Your objective: Look over the material for the string "generator". Copy every line where it turns up.
=== Data supplied ===
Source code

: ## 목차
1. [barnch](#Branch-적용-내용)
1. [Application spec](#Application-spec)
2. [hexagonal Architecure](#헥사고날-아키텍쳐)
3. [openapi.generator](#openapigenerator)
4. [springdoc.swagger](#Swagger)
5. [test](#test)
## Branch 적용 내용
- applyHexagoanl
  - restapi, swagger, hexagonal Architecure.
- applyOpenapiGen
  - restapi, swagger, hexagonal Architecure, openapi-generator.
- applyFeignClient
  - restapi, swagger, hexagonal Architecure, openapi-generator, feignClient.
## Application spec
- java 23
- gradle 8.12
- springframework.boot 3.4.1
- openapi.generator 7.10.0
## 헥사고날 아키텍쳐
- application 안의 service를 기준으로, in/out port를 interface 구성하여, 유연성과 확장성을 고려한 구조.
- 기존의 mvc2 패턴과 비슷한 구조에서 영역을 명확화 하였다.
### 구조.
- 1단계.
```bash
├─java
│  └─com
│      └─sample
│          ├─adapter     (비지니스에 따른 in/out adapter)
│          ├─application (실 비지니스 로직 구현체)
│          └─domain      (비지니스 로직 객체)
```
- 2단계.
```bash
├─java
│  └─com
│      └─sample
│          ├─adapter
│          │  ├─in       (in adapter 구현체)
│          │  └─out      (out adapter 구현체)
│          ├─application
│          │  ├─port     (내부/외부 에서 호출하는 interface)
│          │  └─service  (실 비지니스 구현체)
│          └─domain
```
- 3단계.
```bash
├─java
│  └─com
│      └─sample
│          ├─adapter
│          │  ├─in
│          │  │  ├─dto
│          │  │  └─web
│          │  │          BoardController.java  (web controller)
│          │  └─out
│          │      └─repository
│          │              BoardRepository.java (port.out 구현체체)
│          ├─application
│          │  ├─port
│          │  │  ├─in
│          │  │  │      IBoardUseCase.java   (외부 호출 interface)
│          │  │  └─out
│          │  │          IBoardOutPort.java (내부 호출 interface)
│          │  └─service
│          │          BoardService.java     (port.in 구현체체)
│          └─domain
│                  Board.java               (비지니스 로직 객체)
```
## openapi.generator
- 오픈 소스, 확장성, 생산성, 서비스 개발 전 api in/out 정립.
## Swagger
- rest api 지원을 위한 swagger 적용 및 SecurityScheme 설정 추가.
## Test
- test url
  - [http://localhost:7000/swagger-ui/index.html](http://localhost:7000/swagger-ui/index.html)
===
Result for this exercise:
3. [openapi.generator](#openapigenerator)
  - restapi, swagger, hexagonal Architecure, openapi-generator.
  - restapi, swagger, hexagonal Architecure, openapi-generator, feignClient.
- openapi.generator 7.10.0
## openapi.generator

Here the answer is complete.